> _Work request_
Reproduce, word for word, all of the records; the pictures stay out.
[[ Data records open ]]
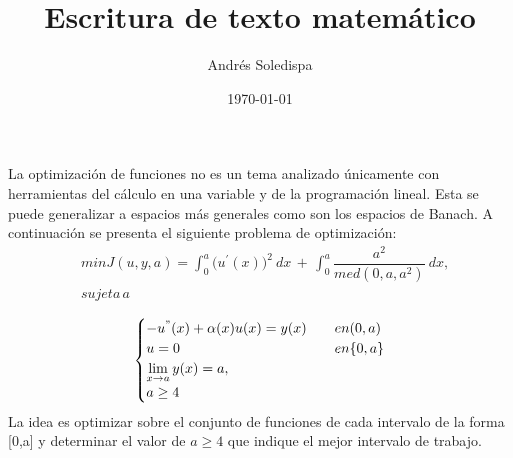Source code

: \documentclass[a4paper,12pt]{article}
\author{Andrés Soledispa}
\title{Escritura de texto matemático}
\date{\today}
\begin{document}
\maketitle
La optimización de funciones no es un tema analizado únicamente con herramientas del cálculo en
una variable y de la programación lineal. Esta se puede generalizar a espacios más generales como
son los espacios de Banach. A continuación se presenta el siguiente problema de optimización:
\begin{align}
  &min J(u,y,a)=\int_{0}^{a} \big(u^{'}(x)\big)^{2}\ dx \,+\,\int_{0}  ^{a} \dfrac{a^2}{med(0,a,a^2)} \ dx , \\
\nonumber&sujeta \,a\nonumber 
\end{align}

\begin{align}
 \begin{cases}
-u^{"}(x)+\alpha(x)u(x)=y(x)\quad &en (0,a)\\
u=0 \quad &en \{0,a\}\\
\displaystyle \lim_{x \to a} y(x)=a,\\
a\geq 4
\end{cases}
\end{align}
La idea es optimizar sobre el conjunto de funciones de cada intervalo de la forma [0,a] y determinar
el valor de 
\(
a\geq4 
\)
que indique el mejor intervalo de trabajo.
\end{document}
[[ Data records closed ]]
> _Solved exercise_
Source code

: \documentclass[a4paper,12pt]{article}
\author{Andrés Soledispa}
\title{Escritura de texto matemático}
\date{\today}
\begin{document}
\maketitle
La optimización de funciones no es un tema analizado únicamente con herramientas del cálculo en
una variable y de la programación lineal. Esta se puede generalizar a espacios más generales como
son los espacios de Banach. A continuación se presenta el siguiente problema de optimización:
\begin{align}
  &min J(u,y,a)=\int_{0}^{a} \big(u^{'}(x)\big)^{2}\ dx \,+\,\int_{0}  ^{a} \dfrac{a^2}{med(0,a,a^2)} \ dx , \\
\nonumber&sujeta \,a\nonumber 
\end{align}

\begin{align}
 \begin{cases}
-u^{"}(x)+\alpha(x)u(x)=y(x)\quad &en (0,a)\\
u=0 \quad &en \{0,a\}\\
\displaystyle \lim_{x \to a} y(x)=a,\\
a\geq 4
\end{cases}
\end{align}
La idea es optimizar sobre el conjunto de funciones de cada intervalo de la forma [0,a] y determinar
el valor de 
\(
a\geq4 
\)
que indique el mejor intervalo de trabajo.
\end{document}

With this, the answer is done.